“The lady’s letters, in that case, were not published.”
“Of course not,” said Glennard, vexed at his blunder.
“There are George Sand’s letters to Flaubert.”
“Ah!” Glennard hesitated. “Was she—were they—?” He chafed at his own ignorance of the sentimental by-paths of literature.
“If you want love-letters, perhaps some of the French eighteenth century correspondences might suit you better—Mlle. Aisse or Madame de Sabran—”
But Glennard insisted. “I want something modern—English or American. I want to look something up,” he lamely concluded.
The librarian could only suggest George Eliot.
“Well, give me some of the French things, then—and I’ll have Merimee’s letters. It was the woman who published them, wasn’t it?”
He caught up his armful, transferring it, on the doorstep, to a cab which carried him to his rooms. He dined alone, hurriedly, at a small restaurant near by, and returned at once to his books.

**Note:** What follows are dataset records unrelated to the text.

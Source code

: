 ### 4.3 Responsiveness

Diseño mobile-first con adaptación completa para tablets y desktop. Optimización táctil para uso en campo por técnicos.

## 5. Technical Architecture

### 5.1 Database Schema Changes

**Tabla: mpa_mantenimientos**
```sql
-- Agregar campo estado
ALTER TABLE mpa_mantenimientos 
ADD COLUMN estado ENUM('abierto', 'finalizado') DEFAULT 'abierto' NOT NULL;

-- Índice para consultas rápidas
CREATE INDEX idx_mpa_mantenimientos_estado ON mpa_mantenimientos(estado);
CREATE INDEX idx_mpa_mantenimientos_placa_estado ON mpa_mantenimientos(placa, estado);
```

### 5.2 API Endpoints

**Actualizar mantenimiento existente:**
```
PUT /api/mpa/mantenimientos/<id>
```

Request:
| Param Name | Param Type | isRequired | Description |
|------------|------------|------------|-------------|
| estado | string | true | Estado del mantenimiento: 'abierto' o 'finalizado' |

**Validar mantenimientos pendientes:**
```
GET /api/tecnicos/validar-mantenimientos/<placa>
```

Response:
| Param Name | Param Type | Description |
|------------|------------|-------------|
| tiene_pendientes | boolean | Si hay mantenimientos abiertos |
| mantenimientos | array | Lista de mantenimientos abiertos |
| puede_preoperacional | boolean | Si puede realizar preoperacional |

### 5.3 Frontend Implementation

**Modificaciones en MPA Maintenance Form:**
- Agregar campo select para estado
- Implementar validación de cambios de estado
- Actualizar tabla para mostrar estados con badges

Late that night, as he undressed, he wondered what contemptible impulse had forced from him his last words to Alexa Trent. It was bad enough to interfere with the girl’s chances by hanging about her to the obvious exclusion of other men, but it was worse to seem to justify his weakness by dressing up the future in delusive ambiguities. He saw himself sinking from depth to depth of sentimental cowardice in his reluctance to renounce his hold on her; and it filled him with self-disgust to think that the highest feeling of which he supposed himself capable was blent with such base elements.